Music
Quatuor Mosaiques/Susan Tomes, Perth Concert Hall
Michael Tumelty
Five Stars
WHAT an extraordinary weekend’s music-making in Perth Concert Hall. “I have never heard string quartet-playing of that quality,” said an elderly gentleman whom I do not know. “And nor have I, sir”, was the only response I could come up with. The group was Eric Hobarth’s Quatuor Mosaiques, which is the finest period-instrument string quartet in the world. They were light years ahead of the pack when they made their contribution to the Edinburgh Festival’s Haydn series in St Cuthbert’s Church many years ago. They are now, in terms of their playing, in a different solar system. How do they communicate? It’s invisible. I tried to catch, on Friday and Saturday nights, the nod of a head, the uplift of a bow, a telling glance, the flick or a wrist or even the raising of an eyebrow. I caught nothing: their timing, co-ordination, scrupulous balance, incredible texturing that lets the light stream through, and seamless integration are beyond scientific explanation. They are magicians of unquantifiable skill and experience, and what they do beguiles the eye, the ear and the mind.
What they did at the weekend was spell-binding. Mozart wrote six string quartets in honour of his great mentor and chum, Joseph Haydn. Each is a masterpiece on which Mozart laboured and lavished genius and inspiration. Hobarth’s magical Mosaiques played them all in dust-free, high-fibre, low-calorie interpretations that raised issues for other such performers: how do you play warmly, with rich expressivity, a big sound and real dramatic power on gut strings and with almost no vibrato?
Nobody really knows but the group. But the clouds dispersed and the light streamed through textures, illuminating a very good, self-pilfering, multi-contrapuntal element from the finale of the Jupiter Symphony in the G major Quartet, a shockingly-prophetic glimpse of Mahler from the third movement of the E flat Quartet, and myriad revelations piling up by the page.
But Wolfgang Amadeus didn’t have the weekend entirely to himself. In between two of Mozart’s quartets on Friday, old Joe Haydn stole onto the stage, bringing with him pianist Susan Tomes and a dazzling performance of Haydn’s E minor Piano Trio whose sparkling wit in the racing finale with its outrageously-comic conclusion suggested that Haydn, a master of humour, would have appreciated mightily the madcap antics of Tom and Jerry. And then on Saturday afternoon, Tomes had the stage to herself in a recital which explored a Haydn/Mozart connection, gave us a set of Haydn’s Variations and an achingly-beautiful Mozart Rondo.
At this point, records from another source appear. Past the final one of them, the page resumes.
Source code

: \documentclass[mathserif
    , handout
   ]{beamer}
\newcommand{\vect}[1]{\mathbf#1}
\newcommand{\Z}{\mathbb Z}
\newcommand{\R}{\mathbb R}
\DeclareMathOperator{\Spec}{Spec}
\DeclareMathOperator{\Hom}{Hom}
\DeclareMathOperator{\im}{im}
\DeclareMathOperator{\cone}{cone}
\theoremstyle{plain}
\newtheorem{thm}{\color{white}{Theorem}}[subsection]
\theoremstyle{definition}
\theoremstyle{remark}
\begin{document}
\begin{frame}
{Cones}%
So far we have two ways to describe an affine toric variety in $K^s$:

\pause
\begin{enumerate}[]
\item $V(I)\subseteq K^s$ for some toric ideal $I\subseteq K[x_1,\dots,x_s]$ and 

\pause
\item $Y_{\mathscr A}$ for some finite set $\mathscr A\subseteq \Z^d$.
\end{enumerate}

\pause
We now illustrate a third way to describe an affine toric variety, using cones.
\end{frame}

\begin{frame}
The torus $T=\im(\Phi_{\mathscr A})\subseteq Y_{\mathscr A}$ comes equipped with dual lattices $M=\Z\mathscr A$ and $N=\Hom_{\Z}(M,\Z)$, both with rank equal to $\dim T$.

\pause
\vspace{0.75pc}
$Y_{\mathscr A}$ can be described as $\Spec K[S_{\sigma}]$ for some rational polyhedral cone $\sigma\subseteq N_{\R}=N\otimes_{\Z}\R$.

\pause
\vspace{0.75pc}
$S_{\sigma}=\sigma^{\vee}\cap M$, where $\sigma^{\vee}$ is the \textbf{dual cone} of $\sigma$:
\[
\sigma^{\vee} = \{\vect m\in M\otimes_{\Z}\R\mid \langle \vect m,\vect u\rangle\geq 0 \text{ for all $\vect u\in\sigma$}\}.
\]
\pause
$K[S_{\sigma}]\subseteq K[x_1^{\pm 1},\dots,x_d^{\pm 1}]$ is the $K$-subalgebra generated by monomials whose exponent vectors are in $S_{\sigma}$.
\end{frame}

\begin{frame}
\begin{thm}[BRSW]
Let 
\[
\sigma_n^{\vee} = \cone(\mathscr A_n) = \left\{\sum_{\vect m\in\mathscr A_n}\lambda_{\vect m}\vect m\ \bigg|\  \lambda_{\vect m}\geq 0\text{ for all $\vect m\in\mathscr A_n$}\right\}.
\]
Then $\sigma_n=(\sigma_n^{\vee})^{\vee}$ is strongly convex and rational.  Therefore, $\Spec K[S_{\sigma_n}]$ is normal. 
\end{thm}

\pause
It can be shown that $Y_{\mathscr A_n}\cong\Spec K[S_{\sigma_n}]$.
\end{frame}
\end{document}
Even on Saturday night, as the astonishing Mosaiques turned out effortlessly-brilliant accounts of Mozart’s E flat and B flat quartets, that Haydn man seemed to nudge his younger chum in the ribs, as though to say: “Shove over, Wolfie and cop this lot for originality,” while the group played Haydn’s G minor opus 20 Quartet with its wildly-inventive finale. A great weekend, though thinly-attended.